Source texts of formatted documents
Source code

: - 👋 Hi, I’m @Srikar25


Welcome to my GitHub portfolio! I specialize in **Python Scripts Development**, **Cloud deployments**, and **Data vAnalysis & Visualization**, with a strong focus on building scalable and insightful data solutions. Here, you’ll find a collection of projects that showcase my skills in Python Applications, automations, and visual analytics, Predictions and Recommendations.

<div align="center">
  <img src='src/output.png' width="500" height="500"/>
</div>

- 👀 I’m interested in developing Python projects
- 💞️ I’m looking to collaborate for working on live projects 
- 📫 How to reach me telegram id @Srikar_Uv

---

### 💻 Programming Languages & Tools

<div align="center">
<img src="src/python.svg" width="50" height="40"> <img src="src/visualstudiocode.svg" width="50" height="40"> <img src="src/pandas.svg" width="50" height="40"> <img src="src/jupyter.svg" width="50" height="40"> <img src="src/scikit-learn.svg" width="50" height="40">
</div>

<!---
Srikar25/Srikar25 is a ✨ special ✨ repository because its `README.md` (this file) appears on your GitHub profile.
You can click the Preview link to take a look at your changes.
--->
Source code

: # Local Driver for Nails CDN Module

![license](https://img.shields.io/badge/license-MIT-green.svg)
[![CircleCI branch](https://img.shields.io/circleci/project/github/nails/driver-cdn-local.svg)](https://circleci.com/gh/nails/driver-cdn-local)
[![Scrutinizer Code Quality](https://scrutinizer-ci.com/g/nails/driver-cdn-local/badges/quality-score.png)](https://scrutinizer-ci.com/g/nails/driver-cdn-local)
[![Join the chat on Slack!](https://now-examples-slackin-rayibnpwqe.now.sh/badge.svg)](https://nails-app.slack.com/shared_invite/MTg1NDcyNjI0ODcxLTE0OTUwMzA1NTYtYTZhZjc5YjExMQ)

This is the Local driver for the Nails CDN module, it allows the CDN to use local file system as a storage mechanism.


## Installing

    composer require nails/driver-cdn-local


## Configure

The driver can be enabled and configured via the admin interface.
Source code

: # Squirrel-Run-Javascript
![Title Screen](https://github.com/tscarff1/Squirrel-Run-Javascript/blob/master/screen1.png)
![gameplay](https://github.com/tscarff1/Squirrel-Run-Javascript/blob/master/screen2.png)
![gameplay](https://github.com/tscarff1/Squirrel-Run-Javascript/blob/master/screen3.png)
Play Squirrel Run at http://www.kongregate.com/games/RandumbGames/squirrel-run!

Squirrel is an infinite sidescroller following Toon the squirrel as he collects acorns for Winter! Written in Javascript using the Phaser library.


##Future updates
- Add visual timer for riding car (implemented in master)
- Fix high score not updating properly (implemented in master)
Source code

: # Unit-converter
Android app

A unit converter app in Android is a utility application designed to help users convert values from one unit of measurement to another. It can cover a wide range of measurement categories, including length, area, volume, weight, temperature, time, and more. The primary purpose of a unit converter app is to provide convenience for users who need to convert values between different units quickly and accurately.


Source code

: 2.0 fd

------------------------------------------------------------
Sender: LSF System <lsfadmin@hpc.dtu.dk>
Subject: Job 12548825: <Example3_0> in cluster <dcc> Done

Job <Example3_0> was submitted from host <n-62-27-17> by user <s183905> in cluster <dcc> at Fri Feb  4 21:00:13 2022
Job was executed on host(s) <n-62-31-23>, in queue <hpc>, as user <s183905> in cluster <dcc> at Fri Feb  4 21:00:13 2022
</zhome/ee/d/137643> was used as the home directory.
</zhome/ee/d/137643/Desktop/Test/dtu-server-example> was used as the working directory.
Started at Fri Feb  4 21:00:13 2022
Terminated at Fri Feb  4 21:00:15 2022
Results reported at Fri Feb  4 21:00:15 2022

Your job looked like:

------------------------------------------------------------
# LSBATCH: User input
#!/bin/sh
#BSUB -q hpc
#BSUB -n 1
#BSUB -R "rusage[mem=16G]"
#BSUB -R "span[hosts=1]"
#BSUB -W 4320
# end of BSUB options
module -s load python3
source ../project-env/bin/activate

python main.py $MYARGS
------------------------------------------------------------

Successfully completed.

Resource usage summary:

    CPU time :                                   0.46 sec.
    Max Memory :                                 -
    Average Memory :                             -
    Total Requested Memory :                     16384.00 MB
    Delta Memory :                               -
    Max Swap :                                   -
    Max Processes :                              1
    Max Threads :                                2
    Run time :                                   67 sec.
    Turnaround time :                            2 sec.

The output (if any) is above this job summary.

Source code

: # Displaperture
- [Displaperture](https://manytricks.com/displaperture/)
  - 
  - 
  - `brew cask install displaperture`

WORK TASK
Output only an exact transcription of the lines above from the one with "Squirrel is an" up to and including the one with "module -s load python3".

COMPLETED TASK
Squirrel is an infinite sidescroller following Toon the squirrel as he collects acorns for Winter! Written in Javascript using the Phaser library.


##Future updates
- Add visual timer for riding car (implemented in master)
- Fix high score not updating properly (implemented in master)
Source code

: # Unit-converter
Android app

A unit converter app in Android is a utility application designed to help users convert values from one unit of measurement to another. It can cover a wide range of measurement categories, including length, area, volume, weight, temperature, time, and more. The primary purpose of a unit converter app is to provide convenience for users who need to convert values between different units quickly and accurately.


Source code

: 2.0 fd

------------------------------------------------------------
Sender: LSF System <lsfadmin@hpc.dtu.dk>
Subject: Job 12548825: <Example3_0> in cluster <dcc> Done

Job <Example3_0> was submitted from host <n-62-27-17> by user <s183905> in cluster <dcc> at Fri Feb  4 21:00:13 2022
Job was executed on host(s) <n-62-31-23>, in queue <hpc>, as user <s183905> in cluster <dcc> at Fri Feb  4 21:00:13 2022
</zhome/ee/d/137643> was used as the home directory.
</zhome/ee/d/137643/Desktop/Test/dtu-server-example> was used as the working directory.
Started at Fri Feb  4 21:00:13 2022
Terminated at Fri Feb  4 21:00:15 2022
Results reported at Fri Feb  4 21:00:15 2022

Your job looked like:

------------------------------------------------------------
# LSBATCH: User input
#!/bin/sh
#BSUB -q hpc
#BSUB -n 1
#BSUB -R "rusage[mem=16G]"
#BSUB -R "span[hosts=1]"
#BSUB -W 4320
# end of BSUB options
module -s load python3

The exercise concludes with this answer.